Chanceler de #Cuba afirma que bloqueio econômico ameaça a saúde #NoMásBloqueo

MINREX

O Ministro das Relações Exteriores de Cuba, Bruno Rodríguez, afirmou hoje que o bloqueio econômico, comercial e financeiro dos Estados Unidos ameaça a saúde e a vida da população de seu país.

O chanceler destacou em sua conta no Twitter que a nação caribenha enfrenta os efeitos econômicos e epidemiológicos da Covid-19, bem como o ressurgimento oportunista do cerco dos Estados Unidos.

“Todas as medidas atuais do governo dos Estados Unidos ameaçam a saúde e a vida de milhões de cubanos”, enfatizou o chefe da diplomacia da ilha.

Segundo as autoridades cubanas, durante o governo Donald Trump (2017-2021) foram implementadas 243 medidas coercivas unilaterais contra o país antilhano, destas 55 em 2020, em meio à crise global gerada pela pandemia.
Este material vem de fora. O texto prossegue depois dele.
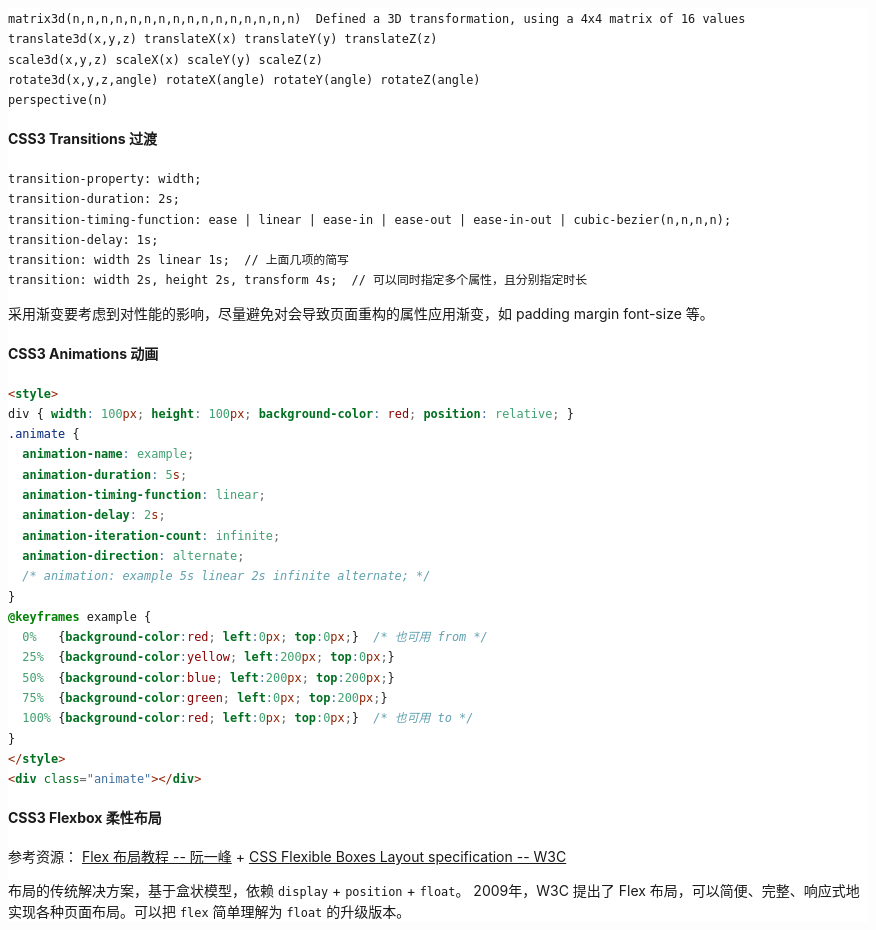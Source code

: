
 ```
matrix3d(n,n,n,n,n,n,n,n,n,n,n,n,n,n,n,n)  Defined a 3D transformation, using a 4x4 matrix of 16 values
translate3d(x,y,z) translateX(x) translateY(y) translateZ(z)
scale3d(x,y,z) scaleX(x) scaleY(y) scaleZ(z)
rotate3d(x,y,z,angle) rotateX(angle) rotateY(angle) rotateZ(angle)
perspective(n)
```

#### CSS3 Transitions 过渡

```less
transition-property: width;
transition-duration: 2s;
transition-timing-function: ease | linear | ease-in | ease-out | ease-in-out | cubic-bezier(n,n,n,n);
transition-delay: 1s;
transition: width 2s linear 1s;  // 上面几项的简写
transition: width 2s, height 2s, transform 4s;  // 可以同时指定多个属性，且分别指定时长
```

采用渐变要考虑到对性能的影响，尽量避免对会导致页面重构的属性应用渐变，如 padding margin font-size 等。

#### CSS3 Animations 动画

```html
<style>
div { width: 100px; height: 100px; background-color: red; position: relative; }
.animate {
  animation-name: example;
  animation-duration: 5s;
  animation-timing-function: linear;
  animation-delay: 2s;
  animation-iteration-count: infinite;
  animation-direction: alternate;
  /* animation: example 5s linear 2s infinite alternate; */
}
@keyframes example {
  0%   {background-color:red; left:0px; top:0px;}  /* 也可用 from */
  25%  {background-color:yellow; left:200px; top:0px;}
  50%  {background-color:blue; left:200px; top:200px;}
  75%  {background-color:green; left:0px; top:200px;}
  100% {background-color:red; left:0px; top:0px;}  /* 也可用 to */
}
</style>
<div class="animate"></div>
```

#### CSS3 Flexbox 柔性布局

参考资源： 
[Flex 布局教程 -- 阮一峰](http://www.ruanyifeng.com/blog/2015/07/flex-grammar.html?utm_source=tuicool) +
[CSS Flexible Boxes Layout specification -- W3C](http://www.w3.org/TR/css3-flexbox/)

布局的传统解决方案，基于盒状模型，依赖 `display` + `position` + `float`。 2009年，W3C 提出了 Flex 布局，可以简便、完整、响应式地实现各种页面布局。可以把 `flex` 简单理解为 `float` 的升级版本。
Todas essas disposições estão ativas.

Relatório recente do Itamaraty cubano revela como algumas dessas ações impactaram o setor saúde e o enfrentamento da emergência sanitária.

Um exemplo disso foi a obstrução deliberada da importação de suprimentos necessários, conforme ilustrado pela recusa do Departamento de Transporte da América do Norte a solicitações de companhias aéreas como a IBC Airways INC. e Skyway Enterprises INC. operar voos para Cuba com carga humanitária.

A isso se acrescenta que a nação caribenha não pode acessar tecnologias médicas com mais de 10 por cento de componentes dos Estados Unidos, embora seja difícil obter mais de 30 produtos e suprimentos necessários para a prevenção e o tratamento da Covid-19.

Também evita o alcance de rotas de transporte logístico cada vez mais rápidas, forçando cargas com suprimentos médicos a serem movimentadas em vários países a um alto custo adicional.

Da mesma forma, cresce a recusa das instituições financeiras e bancárias em processar operações com o país antilhano, o que dificulta as transações financeiras com fornecedores e a execução de doações.

Devido à intensificação do bloqueio, afirma o relatório, as empresas alemãs Sartorius e Merck, assim como a Cytiva e outros fornecedores de material de laboratório, reagentes e insumos, interromperam seus embarques para Cuba em 2020.

No total, a ilha não teve acesso a 32 equipamentos e insumos relacionados à produção de suas vacinas candidatas contra Covid-19, ou à execução de etapas de estudos clínicos; entre esses equipamentos para purificação, tanques e cápsulas de filtração, timerosal, bolsas e reagentes.

Em geral, os efeitos no setor saúde foram de 198 milhões de 348 mil dólares entre abril e dezembro de 2020, cifra que em apenas nove meses supera em 38 milhões o reportado entre abril de 2019 e março de 2020.